• [About this task] Go through the material below and copy all lines with "uppercase".

========================

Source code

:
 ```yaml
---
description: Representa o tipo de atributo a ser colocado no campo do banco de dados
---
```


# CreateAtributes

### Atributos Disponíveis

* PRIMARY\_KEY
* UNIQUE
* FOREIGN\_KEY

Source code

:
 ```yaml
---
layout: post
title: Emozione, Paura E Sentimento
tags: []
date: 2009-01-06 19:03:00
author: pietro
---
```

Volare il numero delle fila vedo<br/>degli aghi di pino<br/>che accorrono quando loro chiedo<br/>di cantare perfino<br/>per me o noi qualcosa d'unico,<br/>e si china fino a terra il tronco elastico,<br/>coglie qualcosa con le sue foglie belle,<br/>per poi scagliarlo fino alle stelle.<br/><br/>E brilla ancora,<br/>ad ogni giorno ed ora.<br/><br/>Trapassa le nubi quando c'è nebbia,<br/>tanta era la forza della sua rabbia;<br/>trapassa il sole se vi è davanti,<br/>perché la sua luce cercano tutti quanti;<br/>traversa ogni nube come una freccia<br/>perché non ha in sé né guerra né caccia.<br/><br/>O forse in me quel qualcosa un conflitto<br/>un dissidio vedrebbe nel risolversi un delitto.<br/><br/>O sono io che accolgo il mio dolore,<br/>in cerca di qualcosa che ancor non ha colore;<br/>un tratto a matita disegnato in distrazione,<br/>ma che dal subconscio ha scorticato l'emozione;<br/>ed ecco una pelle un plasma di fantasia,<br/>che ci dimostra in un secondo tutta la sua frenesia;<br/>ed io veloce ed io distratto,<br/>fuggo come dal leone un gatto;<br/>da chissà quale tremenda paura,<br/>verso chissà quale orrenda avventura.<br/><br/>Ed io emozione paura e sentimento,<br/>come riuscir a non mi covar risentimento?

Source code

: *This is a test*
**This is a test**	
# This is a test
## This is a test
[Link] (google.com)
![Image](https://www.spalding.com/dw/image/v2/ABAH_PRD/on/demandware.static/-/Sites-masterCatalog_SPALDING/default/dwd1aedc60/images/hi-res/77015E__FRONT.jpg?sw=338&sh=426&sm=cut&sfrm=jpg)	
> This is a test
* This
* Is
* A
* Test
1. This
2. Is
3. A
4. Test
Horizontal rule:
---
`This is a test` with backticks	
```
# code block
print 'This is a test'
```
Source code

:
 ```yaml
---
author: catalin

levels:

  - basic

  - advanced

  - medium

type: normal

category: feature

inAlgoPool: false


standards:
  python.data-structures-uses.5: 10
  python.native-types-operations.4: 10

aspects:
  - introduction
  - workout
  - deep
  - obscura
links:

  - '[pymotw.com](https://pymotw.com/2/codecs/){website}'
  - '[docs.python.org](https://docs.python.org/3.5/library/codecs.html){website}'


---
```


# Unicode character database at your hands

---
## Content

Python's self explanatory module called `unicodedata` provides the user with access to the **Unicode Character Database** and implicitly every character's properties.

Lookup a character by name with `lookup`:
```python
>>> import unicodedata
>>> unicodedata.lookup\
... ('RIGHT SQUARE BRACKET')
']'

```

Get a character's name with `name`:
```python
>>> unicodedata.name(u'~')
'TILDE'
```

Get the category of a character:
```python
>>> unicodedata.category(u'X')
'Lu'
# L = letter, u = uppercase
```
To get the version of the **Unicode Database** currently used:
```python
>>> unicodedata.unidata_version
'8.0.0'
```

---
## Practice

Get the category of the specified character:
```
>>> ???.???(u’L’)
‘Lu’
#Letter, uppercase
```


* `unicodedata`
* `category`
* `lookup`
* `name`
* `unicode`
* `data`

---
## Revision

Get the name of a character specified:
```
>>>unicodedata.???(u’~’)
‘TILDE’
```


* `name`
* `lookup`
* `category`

========================

• [Worked solution]
# L = letter, u = uppercase
#Letter, uppercase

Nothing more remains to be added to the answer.